Телеграфист отправил служебную телеграмму и пробежал строки, написанные на клочке бумаги, по-видимому, вырванном из записной книжки:

«Станция Дубки. Балиной. Ура. Целую твои маленькие ножки. Высылай лошадей, поезд № 23».

Никакой подписи под телеграммой не было, но фамилия Балиной показалась Барбашеву странно знакомой, даже близкой.

Аппарат застучал.

Дверь телеграфной опять отворилась, и, прежде чем вошедший что-нибудь сказал, Барбашев знал уже по тяжелому запаху гуттаперчи, что это Тютик в своём непромокаемом плаще с капюшоном, который он гордо набрасывал на плечи решительно во всякую погоду, выходя к пассажирским поездам. Он был убежден, что этот плащ придаёт ему особенно интересный, чуть ли не демонический вид, особенно вместе с синим пенсне на толстом черном шнурке, которое он, как и плащ, надевал только к поездам.

— А-ах, б-б-батюшка! — освобождая из-под заветного плаща руки, поднимая их кверху и закатывая в восторге глаза, залился Тютик. — Какую я ф-ф-финтиклюшечку видел! Р-р-розан! Я... п-подлетел к ней, как раз к-когда она хотела со ступеньки прыгнуть.
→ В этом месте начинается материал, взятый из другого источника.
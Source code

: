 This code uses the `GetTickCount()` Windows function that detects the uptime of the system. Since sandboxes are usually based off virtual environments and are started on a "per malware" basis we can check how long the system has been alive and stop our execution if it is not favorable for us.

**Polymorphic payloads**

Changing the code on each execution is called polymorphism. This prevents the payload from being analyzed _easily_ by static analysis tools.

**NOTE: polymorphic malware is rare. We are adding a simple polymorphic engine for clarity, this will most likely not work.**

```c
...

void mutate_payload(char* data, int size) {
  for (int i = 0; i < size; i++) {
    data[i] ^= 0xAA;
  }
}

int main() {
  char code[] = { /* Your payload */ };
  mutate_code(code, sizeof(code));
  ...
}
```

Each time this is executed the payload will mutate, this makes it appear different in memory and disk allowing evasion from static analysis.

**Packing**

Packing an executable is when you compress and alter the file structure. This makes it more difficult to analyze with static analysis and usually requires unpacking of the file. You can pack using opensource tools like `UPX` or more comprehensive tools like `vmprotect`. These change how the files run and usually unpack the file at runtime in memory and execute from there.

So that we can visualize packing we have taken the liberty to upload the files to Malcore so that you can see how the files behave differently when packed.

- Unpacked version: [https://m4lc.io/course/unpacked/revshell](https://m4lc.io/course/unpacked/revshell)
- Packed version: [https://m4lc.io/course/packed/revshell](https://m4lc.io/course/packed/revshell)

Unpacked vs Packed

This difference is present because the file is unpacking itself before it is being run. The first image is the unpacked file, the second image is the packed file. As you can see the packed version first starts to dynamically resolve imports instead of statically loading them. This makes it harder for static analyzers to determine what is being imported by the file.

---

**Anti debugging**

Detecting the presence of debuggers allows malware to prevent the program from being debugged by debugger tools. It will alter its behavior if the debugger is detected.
Я... т-тут как тут... Р-руку таким м-манером...

Он сделал выверт рукою и, склонив голову набок, выставил правую ногу вперёд, наглядно рисуя картину, причём на его угреватом лице, с покрасневшим от холода, заметно раздвоенным кончиком носа, разлилось блаженство, охватившее как будто даже и фуражку, едва державшуюся набоку белокурых кудрей, и выпущенный на лоб, из-под козырька, закрученный штопором локон.

— Она... п-представьте... подаёт мне руку, и мы гуляем по платформе. Мерси... Пардон... и все такое. Обращение самое тонкое. По всему видно, ар-ристократка девяносто шестой пробы, и аромат от неё... ап-п-попонакс чистейшей воды, — продолжает с возбуждённым видом трещать Тютик.

«Целую твои маленькие ножки...» — выстукивает на аппарате старший телеграфист, слушая, как во сне, голос товарища, силясь и боясь вспомнить в то же время, откуда ему знакома фамилия Балиной.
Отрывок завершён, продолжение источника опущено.